#### Exercise prompt
Among the entries below, copy every line that carries the word "texto".

#### Data for review
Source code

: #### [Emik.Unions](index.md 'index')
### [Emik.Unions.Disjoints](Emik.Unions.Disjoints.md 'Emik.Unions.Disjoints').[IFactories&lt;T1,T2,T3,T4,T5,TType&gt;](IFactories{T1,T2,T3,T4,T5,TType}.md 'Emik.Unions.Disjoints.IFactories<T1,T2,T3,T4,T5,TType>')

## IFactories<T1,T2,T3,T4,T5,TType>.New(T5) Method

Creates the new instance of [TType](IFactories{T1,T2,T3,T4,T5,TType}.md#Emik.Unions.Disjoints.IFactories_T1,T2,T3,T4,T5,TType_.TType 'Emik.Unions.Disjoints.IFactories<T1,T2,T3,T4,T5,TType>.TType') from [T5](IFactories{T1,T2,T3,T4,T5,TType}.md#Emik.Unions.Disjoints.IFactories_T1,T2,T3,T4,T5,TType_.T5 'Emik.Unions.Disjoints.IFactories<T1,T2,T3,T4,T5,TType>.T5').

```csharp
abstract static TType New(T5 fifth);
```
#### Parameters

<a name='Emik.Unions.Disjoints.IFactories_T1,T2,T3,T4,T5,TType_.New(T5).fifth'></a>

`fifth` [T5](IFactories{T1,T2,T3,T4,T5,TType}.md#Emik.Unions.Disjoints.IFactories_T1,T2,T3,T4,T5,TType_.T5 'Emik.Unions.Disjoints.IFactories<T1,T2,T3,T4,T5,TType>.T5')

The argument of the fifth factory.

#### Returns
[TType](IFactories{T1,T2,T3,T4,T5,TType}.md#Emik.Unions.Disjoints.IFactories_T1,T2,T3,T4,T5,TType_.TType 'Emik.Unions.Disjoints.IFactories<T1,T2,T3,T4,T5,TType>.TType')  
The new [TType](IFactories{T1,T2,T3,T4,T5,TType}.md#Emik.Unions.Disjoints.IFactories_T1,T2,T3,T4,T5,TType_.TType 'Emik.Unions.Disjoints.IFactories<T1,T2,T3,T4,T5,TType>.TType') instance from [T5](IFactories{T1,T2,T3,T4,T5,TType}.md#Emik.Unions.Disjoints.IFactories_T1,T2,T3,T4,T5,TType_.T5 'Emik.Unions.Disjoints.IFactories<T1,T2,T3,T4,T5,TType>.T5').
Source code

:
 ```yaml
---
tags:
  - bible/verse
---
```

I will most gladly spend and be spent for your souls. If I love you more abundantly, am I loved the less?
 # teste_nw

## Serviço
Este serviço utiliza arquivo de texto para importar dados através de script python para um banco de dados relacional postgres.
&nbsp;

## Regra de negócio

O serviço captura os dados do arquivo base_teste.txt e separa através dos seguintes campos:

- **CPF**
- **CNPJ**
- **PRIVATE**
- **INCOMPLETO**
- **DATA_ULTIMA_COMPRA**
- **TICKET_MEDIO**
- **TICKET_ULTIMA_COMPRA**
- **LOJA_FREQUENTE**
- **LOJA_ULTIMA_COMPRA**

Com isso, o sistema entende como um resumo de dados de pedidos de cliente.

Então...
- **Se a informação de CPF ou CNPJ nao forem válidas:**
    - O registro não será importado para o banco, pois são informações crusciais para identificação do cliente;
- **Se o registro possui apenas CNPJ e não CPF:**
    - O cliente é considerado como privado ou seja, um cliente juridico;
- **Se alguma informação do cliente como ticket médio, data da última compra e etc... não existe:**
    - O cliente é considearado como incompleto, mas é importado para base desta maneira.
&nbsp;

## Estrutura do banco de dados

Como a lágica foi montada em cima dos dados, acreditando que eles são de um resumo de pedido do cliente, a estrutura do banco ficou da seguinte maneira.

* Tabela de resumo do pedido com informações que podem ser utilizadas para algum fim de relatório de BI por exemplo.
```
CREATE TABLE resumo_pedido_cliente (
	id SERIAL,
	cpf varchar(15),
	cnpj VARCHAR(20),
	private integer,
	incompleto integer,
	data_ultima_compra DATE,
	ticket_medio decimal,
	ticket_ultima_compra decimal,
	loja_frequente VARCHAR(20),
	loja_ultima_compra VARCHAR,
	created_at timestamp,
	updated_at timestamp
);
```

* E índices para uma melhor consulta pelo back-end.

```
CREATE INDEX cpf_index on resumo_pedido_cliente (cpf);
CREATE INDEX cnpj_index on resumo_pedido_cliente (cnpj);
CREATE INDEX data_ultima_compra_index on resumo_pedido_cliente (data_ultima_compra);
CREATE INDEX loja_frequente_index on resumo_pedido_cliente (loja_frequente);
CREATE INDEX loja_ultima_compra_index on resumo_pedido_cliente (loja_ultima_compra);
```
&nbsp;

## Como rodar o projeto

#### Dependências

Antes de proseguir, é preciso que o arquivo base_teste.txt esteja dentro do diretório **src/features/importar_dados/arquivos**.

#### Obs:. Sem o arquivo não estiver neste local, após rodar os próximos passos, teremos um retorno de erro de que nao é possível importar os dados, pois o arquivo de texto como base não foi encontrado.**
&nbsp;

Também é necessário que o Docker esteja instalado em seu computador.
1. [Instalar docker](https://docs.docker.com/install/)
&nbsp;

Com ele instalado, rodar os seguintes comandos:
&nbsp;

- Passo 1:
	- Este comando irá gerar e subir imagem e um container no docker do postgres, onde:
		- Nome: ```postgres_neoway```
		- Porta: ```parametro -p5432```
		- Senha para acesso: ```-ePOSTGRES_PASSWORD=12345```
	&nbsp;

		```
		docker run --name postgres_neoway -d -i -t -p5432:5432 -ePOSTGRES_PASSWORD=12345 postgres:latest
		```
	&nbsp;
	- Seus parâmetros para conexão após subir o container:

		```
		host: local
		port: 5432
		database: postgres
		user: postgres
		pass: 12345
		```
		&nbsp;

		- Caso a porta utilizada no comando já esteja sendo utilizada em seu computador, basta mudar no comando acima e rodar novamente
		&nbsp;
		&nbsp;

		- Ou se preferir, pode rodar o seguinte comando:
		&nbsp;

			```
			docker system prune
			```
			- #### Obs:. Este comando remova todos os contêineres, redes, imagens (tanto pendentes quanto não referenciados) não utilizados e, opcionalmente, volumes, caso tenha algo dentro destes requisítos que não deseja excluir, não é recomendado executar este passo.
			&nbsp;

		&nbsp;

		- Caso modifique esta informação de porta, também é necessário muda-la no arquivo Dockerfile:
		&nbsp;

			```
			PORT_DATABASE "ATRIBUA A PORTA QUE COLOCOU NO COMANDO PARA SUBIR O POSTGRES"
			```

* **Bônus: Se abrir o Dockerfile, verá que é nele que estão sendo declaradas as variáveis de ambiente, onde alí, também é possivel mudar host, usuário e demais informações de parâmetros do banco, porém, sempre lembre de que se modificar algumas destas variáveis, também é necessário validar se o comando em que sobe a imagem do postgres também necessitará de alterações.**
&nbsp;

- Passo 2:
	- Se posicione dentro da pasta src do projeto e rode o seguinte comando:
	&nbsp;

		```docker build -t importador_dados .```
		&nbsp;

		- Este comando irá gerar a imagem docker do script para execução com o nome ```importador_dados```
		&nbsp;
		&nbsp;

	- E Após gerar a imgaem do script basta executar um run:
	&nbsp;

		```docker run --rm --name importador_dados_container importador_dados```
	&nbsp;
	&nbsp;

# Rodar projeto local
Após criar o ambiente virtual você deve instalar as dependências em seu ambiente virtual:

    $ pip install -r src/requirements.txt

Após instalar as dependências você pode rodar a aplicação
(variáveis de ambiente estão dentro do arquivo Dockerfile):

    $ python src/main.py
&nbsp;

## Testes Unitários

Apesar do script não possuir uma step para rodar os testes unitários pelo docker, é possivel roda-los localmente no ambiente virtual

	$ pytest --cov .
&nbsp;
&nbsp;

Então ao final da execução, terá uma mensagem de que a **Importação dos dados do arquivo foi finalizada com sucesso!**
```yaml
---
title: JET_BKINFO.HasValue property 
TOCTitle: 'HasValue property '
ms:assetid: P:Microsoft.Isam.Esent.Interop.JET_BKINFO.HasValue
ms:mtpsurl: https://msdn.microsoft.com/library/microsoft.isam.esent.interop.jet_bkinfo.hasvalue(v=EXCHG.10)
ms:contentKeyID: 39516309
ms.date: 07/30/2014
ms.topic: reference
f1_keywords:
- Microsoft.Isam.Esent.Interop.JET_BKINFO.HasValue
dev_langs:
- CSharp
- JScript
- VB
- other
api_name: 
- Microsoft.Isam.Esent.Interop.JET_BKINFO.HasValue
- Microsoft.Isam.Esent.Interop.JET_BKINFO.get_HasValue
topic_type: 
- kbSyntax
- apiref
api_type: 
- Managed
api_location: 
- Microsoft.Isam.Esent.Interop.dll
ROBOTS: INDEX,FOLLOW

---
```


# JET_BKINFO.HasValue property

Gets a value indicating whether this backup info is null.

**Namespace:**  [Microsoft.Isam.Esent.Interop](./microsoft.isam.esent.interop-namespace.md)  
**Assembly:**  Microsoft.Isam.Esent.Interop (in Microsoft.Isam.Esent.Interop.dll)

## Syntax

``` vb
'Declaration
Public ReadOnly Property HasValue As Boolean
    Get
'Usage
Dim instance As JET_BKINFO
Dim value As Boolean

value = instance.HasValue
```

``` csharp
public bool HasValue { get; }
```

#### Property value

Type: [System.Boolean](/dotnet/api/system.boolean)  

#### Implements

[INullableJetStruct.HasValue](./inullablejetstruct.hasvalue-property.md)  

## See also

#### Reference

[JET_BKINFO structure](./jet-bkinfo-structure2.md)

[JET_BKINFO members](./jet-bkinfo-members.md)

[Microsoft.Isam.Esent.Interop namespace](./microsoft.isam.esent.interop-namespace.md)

#### Reply
Este serviço utiliza arquivo de texto para importar dados através de script python para um banco de dados relacional postgres.
#### Obs:. Sem o arquivo não estiver neste local, após rodar os próximos passos, teremos um retorno de erro de que nao é possível importar os dados, pois o arquivo de texto como base não foi encontrado.**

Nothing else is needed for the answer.